Exercise → Exact copies of all the lines below are wanted, without a single picture.

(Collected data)
++++
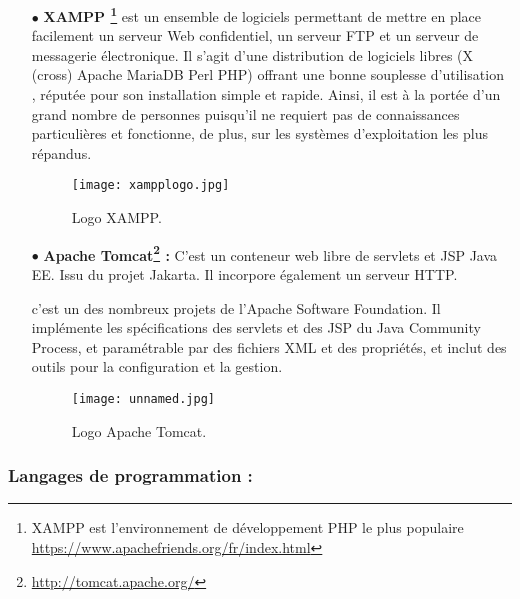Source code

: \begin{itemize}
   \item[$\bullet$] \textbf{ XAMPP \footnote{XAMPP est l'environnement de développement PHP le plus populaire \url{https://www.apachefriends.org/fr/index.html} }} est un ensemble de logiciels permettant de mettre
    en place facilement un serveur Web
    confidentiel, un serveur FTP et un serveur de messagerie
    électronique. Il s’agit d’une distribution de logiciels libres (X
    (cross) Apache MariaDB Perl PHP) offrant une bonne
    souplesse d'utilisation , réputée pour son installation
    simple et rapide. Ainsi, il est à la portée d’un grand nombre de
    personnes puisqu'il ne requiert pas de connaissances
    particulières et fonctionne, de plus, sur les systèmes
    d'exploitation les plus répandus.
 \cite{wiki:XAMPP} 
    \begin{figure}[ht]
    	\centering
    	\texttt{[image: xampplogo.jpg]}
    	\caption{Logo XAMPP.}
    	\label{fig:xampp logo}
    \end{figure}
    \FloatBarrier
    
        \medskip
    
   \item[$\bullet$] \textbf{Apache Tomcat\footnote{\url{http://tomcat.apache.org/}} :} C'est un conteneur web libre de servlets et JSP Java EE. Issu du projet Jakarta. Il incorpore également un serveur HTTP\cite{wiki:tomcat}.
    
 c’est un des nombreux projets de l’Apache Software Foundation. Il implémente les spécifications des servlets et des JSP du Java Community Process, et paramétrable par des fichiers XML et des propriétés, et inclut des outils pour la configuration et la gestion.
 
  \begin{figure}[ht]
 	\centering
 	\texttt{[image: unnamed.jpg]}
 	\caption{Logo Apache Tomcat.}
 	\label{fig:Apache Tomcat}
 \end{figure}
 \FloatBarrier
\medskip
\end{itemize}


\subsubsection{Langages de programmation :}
++++
Task result →
Source code

: \begin{itemize}
   \item[$\bullet$] \textbf{ XAMPP \footnote{XAMPP est l'environnement de développement PHP le plus populaire \url{https://www.apachefriends.org/fr/index.html} }} est un ensemble de logiciels permettant de mettre
    en place facilement un serveur Web
    confidentiel, un serveur FTP et un serveur de messagerie
    électronique. Il s’agit d’une distribution de logiciels libres (X
    (cross) Apache MariaDB Perl PHP) offrant une bonne
    souplesse d'utilisation , réputée pour son installation
    simple et rapide. Ainsi, il est à la portée d’un grand nombre de
    personnes puisqu'il ne requiert pas de connaissances
    particulières et fonctionne, de plus, sur les systèmes
    d'exploitation les plus répandus.
 \cite{wiki:XAMPP} 
    \begin{figure}[ht]
    	\centering
    	\texttt{[image: xampplogo.jpg]}
    	\caption{Logo XAMPP.}
    	\label{fig:xampp logo}
    \end{figure}
    \FloatBarrier
    
        \medskip
    
   \item[$\bullet$] \textbf{Apache Tomcat\footnote{\url{http://tomcat.apache.org/}} :} C'est un conteneur web libre de servlets et JSP Java EE. Issu du projet Jakarta. Il incorpore également un serveur HTTP\cite{wiki:tomcat}.
    
 c’est un des nombreux projets de l’Apache Software Foundation. Il implémente les spécifications des servlets et des JSP du Java Community Process, et paramétrable par des fichiers XML et des propriétés, et inclut des outils pour la configuration et la gestion.
 
  \begin{figure}[ht]
 	\centering
 	\texttt{[image: unnamed.jpg]}
 	\caption{Logo Apache Tomcat.}
 	\label{fig:Apache Tomcat}
 \end{figure}
 \FloatBarrier
\medskip
\end{itemize}


\subsubsection{Langages de programmation :}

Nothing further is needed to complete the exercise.